Among the records below, count the lines where "test" occurs, and report that total alone.

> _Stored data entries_

****************

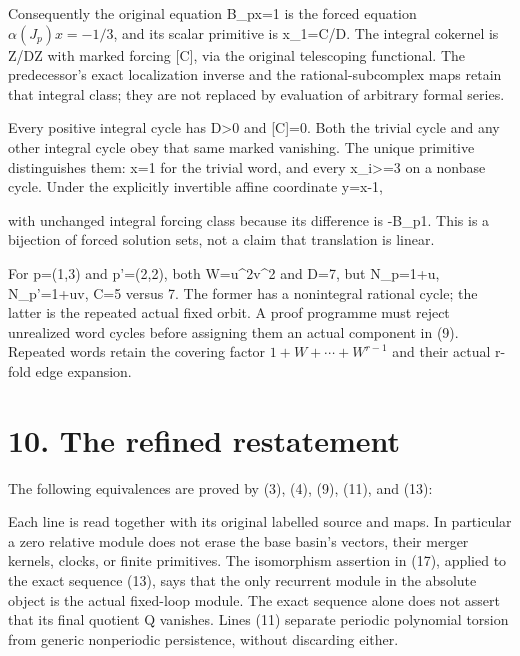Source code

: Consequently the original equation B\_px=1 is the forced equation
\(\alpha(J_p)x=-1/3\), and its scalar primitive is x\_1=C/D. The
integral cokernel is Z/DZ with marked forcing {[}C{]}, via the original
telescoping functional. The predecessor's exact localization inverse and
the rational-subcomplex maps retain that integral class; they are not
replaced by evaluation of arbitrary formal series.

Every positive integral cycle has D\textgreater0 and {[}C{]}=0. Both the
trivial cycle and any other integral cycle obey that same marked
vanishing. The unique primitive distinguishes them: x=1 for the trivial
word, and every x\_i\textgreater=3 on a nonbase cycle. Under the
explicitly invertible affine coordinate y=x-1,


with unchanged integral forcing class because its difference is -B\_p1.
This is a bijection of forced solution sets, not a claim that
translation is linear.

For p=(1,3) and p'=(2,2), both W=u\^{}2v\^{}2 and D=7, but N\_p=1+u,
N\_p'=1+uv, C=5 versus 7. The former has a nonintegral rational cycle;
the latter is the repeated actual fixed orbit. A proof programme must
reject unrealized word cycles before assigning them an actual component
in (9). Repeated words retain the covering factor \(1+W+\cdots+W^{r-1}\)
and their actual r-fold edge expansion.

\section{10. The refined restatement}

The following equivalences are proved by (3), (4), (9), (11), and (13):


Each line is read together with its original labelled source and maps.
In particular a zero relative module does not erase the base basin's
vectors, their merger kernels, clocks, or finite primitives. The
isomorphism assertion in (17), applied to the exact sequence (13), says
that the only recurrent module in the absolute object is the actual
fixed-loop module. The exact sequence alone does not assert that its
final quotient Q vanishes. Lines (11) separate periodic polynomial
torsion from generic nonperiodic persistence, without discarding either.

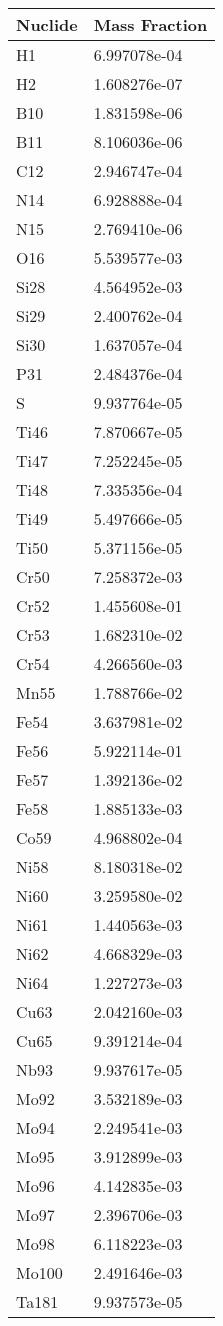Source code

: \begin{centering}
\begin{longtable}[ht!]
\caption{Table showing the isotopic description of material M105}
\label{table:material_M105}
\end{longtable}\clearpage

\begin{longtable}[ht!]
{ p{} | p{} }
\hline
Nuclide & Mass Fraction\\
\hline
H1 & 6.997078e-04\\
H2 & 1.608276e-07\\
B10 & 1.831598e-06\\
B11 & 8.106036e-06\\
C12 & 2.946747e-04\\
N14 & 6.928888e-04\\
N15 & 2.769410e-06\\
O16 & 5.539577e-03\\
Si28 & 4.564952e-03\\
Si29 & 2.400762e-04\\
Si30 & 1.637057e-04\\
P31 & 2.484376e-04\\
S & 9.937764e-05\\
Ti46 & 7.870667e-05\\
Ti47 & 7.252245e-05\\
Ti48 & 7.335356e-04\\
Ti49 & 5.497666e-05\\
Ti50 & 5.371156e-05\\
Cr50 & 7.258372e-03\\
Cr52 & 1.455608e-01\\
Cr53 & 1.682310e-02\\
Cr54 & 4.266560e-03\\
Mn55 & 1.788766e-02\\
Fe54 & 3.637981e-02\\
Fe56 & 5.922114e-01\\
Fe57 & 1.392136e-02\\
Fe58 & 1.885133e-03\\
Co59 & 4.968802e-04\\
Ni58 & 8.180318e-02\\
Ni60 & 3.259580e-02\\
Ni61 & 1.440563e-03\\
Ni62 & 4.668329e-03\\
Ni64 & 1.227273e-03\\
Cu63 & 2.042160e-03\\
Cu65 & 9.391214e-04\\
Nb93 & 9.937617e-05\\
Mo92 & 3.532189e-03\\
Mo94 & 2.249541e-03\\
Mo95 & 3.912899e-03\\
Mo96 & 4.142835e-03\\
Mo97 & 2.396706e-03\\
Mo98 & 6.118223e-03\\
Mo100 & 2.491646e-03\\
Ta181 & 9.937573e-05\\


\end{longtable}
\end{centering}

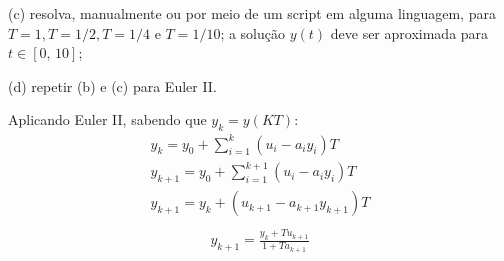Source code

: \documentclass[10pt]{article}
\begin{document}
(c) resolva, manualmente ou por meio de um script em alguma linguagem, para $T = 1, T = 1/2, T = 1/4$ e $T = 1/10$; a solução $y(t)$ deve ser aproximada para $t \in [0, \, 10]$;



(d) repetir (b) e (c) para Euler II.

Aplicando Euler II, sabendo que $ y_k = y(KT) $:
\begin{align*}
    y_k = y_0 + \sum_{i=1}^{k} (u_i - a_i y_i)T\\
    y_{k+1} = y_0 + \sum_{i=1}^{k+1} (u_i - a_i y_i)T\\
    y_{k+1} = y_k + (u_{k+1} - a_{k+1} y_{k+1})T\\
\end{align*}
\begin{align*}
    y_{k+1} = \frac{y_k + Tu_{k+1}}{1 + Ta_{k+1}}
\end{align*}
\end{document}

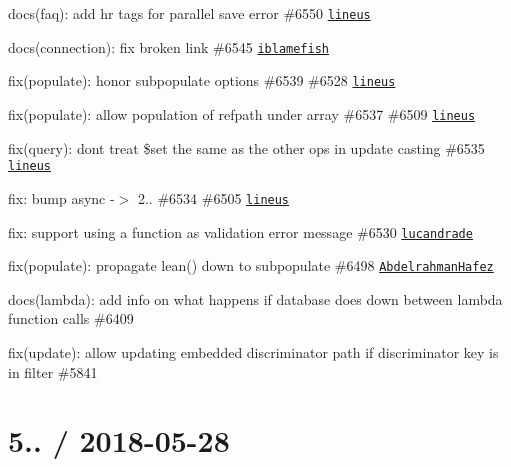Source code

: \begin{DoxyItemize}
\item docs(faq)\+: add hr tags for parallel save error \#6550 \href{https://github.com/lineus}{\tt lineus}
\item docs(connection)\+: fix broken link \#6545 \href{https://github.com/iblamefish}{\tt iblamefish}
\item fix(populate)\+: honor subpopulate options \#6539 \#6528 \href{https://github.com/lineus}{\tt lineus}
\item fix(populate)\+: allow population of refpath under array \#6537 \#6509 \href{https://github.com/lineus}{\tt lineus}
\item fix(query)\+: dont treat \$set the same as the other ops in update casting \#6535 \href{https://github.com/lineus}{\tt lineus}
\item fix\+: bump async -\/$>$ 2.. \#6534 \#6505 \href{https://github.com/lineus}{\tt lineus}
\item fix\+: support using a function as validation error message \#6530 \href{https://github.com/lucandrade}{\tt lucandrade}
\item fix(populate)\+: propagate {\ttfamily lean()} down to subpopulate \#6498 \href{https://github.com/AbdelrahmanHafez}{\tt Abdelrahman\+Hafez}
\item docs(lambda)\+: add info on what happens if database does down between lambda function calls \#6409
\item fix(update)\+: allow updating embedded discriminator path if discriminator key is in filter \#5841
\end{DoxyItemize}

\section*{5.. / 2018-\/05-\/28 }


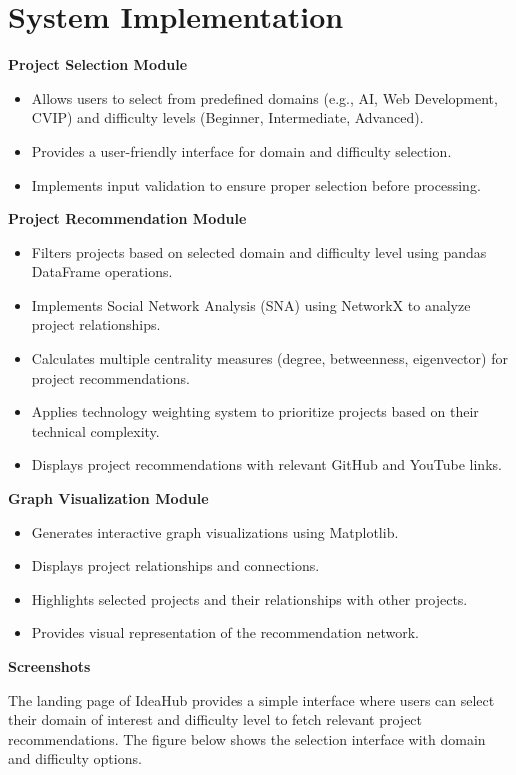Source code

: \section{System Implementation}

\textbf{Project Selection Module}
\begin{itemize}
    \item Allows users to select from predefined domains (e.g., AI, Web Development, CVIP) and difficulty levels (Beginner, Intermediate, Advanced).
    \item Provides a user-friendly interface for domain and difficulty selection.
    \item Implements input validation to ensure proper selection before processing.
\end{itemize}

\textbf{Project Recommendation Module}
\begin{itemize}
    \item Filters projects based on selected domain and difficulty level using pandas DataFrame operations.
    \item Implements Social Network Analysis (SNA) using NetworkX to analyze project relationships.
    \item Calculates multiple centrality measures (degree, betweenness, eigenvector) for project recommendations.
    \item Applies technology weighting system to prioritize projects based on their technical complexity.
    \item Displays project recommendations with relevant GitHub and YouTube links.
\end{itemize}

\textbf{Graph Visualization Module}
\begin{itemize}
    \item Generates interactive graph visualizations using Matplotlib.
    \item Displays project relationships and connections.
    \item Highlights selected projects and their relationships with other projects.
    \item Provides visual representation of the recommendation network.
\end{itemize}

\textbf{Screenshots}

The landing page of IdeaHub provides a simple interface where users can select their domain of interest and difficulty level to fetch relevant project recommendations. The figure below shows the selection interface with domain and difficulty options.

****************

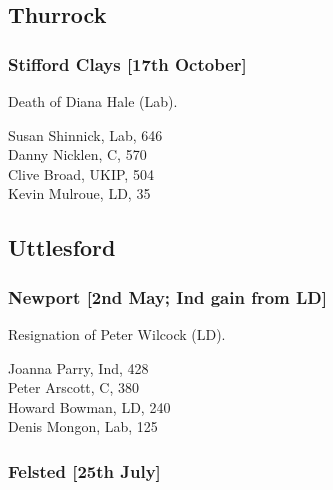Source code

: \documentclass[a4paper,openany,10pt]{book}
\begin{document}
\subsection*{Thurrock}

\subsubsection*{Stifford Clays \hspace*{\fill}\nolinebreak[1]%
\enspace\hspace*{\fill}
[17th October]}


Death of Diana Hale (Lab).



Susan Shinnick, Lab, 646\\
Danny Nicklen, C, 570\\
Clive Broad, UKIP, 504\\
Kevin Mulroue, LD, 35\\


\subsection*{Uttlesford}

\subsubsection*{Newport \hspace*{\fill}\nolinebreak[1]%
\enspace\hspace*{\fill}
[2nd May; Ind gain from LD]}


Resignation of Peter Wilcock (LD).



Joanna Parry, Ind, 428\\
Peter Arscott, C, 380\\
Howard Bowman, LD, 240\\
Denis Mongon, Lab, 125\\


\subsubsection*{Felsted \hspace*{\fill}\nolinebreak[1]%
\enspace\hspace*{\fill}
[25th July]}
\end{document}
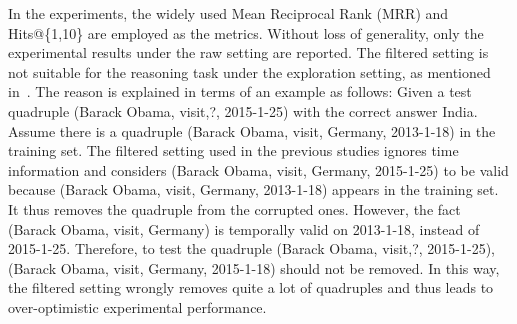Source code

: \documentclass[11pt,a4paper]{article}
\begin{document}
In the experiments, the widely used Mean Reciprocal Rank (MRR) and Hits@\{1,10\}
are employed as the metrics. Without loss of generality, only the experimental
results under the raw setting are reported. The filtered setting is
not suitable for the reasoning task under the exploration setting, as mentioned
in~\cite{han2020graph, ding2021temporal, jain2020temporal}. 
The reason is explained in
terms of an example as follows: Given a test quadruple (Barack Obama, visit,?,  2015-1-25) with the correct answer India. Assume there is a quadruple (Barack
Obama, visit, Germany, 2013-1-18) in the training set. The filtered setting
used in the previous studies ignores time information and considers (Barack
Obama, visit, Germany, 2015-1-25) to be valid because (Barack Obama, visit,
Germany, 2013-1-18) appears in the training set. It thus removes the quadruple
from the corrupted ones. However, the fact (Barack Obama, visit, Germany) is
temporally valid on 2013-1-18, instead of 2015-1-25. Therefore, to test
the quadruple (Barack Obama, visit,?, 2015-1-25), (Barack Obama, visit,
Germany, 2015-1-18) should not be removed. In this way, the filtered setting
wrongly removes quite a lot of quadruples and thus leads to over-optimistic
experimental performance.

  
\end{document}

****************

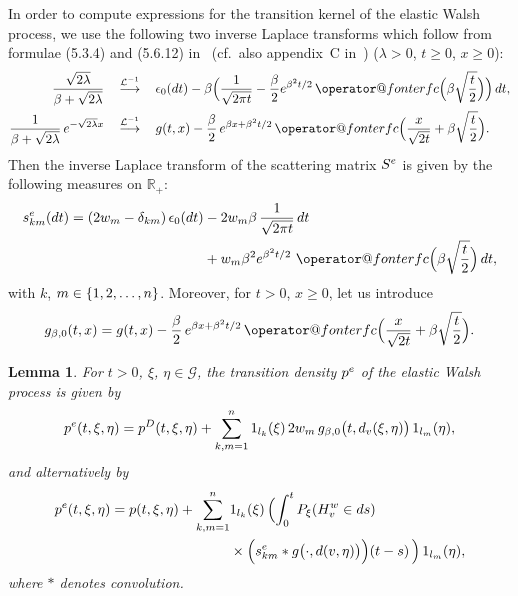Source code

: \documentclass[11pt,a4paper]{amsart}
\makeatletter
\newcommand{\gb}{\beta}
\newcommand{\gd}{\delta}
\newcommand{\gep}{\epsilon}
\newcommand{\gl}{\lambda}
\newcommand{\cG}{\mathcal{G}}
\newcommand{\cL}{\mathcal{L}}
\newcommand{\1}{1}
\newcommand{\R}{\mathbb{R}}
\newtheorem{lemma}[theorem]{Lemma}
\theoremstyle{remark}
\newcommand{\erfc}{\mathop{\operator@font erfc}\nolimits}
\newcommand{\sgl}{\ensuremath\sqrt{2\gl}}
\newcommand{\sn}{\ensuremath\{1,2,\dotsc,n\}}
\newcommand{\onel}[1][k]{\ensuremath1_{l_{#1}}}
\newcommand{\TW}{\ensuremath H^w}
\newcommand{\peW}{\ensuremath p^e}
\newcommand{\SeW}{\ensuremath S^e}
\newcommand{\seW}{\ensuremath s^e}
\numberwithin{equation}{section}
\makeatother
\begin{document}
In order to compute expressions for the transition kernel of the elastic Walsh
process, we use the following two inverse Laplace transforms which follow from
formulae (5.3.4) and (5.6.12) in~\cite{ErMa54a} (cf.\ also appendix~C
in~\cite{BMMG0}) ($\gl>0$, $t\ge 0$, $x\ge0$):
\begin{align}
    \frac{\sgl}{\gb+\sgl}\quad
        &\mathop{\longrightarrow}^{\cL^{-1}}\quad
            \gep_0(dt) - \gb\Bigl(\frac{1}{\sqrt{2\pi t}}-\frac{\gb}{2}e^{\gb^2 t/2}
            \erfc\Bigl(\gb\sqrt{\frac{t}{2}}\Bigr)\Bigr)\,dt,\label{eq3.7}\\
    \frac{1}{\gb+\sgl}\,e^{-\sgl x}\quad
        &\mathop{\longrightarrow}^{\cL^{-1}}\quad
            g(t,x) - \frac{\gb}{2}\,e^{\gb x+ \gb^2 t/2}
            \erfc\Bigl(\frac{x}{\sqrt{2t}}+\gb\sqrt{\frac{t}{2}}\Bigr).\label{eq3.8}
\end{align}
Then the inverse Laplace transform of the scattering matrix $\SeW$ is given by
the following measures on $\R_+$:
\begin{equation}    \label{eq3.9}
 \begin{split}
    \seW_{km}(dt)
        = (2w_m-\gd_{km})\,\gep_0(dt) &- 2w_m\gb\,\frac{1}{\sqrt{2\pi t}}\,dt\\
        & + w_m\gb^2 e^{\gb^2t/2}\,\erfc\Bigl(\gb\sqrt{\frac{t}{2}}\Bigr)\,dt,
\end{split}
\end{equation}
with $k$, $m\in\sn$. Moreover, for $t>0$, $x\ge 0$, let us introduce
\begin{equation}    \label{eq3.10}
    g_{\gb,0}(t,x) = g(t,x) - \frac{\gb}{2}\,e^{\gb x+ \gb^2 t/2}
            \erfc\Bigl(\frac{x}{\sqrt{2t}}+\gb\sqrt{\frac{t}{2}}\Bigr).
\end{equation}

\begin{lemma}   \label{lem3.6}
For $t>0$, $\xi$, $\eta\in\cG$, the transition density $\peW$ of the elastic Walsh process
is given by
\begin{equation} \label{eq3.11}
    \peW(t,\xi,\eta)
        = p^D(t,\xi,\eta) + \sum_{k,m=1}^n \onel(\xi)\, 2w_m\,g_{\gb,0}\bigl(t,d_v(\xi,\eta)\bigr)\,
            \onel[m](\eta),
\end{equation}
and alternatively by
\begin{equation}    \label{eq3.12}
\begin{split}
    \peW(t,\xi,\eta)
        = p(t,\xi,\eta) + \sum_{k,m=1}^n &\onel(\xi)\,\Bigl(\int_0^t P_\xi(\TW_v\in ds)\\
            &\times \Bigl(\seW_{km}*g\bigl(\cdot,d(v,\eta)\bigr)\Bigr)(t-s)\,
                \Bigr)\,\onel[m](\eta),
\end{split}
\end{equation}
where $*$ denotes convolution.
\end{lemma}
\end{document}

****************

> _Answer space_
2